### PROBLEM STATEMENT:
Check every line of the data for the word "summarise", and copy those that have it.

Stored data entries:

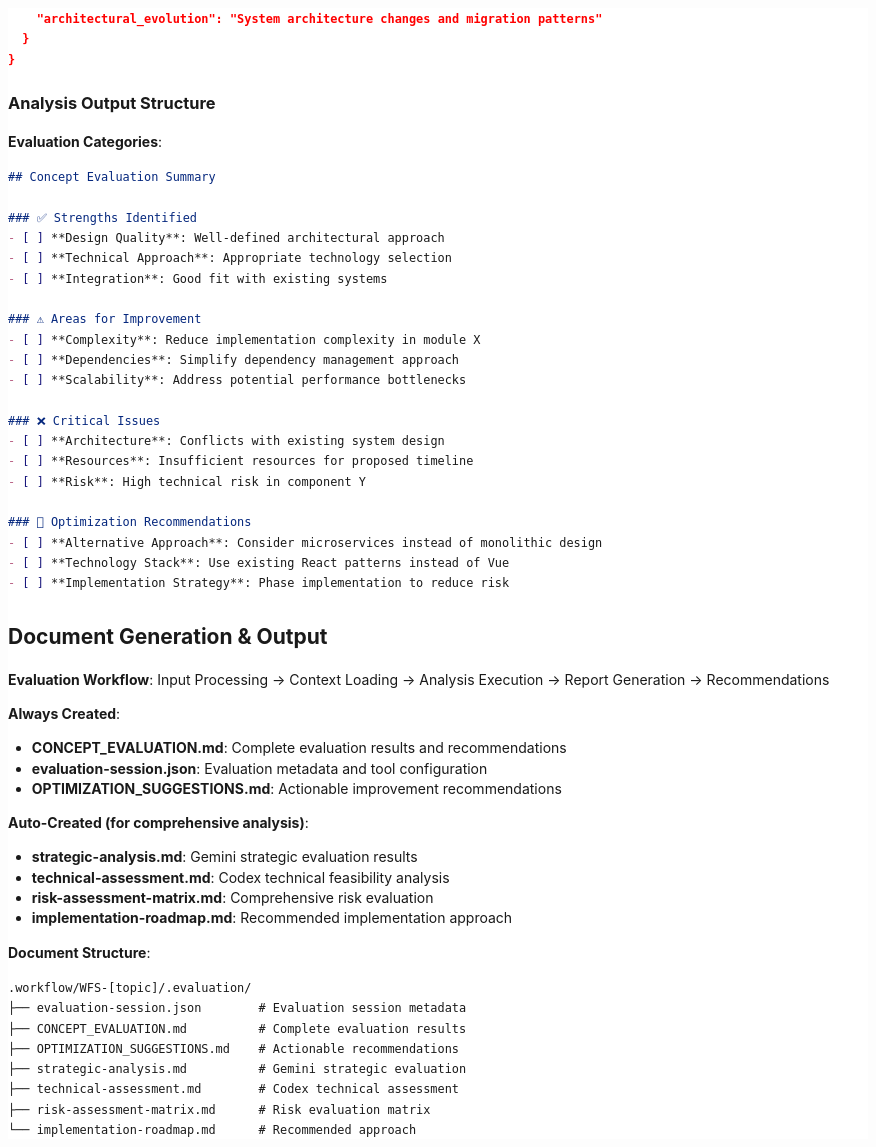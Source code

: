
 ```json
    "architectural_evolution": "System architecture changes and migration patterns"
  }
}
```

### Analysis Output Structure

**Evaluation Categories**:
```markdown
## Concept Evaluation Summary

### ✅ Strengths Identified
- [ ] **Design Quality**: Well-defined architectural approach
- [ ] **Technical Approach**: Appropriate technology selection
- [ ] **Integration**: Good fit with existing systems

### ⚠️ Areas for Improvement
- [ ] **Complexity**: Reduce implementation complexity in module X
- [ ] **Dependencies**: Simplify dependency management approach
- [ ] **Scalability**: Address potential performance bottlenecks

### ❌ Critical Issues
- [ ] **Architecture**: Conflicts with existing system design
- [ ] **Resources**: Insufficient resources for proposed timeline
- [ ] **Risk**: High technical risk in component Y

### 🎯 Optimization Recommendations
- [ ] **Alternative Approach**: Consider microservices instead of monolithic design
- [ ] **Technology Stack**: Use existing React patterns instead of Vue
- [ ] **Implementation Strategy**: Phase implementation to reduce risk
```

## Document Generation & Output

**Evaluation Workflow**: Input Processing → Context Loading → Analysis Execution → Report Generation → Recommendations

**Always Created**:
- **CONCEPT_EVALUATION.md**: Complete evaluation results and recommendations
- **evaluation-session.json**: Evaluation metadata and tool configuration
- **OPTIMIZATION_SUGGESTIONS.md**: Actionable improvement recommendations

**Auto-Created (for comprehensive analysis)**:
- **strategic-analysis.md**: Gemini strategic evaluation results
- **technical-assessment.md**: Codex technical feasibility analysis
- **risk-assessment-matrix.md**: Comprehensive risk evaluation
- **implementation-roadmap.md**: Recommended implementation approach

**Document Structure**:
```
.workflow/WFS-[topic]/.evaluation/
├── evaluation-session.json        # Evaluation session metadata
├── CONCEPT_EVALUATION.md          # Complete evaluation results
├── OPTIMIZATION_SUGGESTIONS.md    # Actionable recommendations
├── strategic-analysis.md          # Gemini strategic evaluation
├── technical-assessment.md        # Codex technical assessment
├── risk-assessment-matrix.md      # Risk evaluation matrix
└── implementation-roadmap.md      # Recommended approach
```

--

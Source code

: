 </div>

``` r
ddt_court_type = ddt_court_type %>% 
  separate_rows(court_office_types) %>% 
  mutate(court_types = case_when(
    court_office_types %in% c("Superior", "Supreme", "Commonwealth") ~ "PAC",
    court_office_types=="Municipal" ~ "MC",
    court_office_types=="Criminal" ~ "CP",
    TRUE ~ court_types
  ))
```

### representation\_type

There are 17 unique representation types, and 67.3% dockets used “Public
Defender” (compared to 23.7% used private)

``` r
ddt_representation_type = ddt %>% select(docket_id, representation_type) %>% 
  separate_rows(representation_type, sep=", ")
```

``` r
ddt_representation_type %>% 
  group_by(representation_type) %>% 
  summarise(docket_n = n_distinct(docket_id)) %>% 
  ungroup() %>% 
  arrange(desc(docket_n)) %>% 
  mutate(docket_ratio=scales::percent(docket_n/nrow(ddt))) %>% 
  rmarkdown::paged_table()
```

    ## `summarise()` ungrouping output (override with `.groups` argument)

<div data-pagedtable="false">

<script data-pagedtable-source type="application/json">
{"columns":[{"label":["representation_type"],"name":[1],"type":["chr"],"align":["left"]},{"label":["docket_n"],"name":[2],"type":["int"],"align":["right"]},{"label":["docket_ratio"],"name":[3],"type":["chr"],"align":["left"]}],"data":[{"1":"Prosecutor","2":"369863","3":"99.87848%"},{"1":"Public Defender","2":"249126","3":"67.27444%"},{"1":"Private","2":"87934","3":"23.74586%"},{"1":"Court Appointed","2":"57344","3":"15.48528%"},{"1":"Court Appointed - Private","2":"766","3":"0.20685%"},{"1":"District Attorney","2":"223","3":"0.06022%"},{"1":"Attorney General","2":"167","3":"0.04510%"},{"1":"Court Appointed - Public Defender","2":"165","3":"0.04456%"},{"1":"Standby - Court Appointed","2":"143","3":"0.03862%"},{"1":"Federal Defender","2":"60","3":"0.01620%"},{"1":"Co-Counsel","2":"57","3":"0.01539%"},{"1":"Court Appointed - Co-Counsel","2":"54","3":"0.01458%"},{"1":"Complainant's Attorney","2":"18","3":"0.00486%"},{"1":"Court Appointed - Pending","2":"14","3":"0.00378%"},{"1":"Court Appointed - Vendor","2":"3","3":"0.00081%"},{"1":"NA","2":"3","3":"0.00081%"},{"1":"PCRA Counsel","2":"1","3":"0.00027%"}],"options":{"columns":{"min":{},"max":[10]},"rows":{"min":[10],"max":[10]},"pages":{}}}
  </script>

### ANSWER TO THE EXERCISE:
  summarise(docket_n = n_distinct(docket_id)) %>% 
    ## `summarise()` ungrouping output (override with `.groups` argument)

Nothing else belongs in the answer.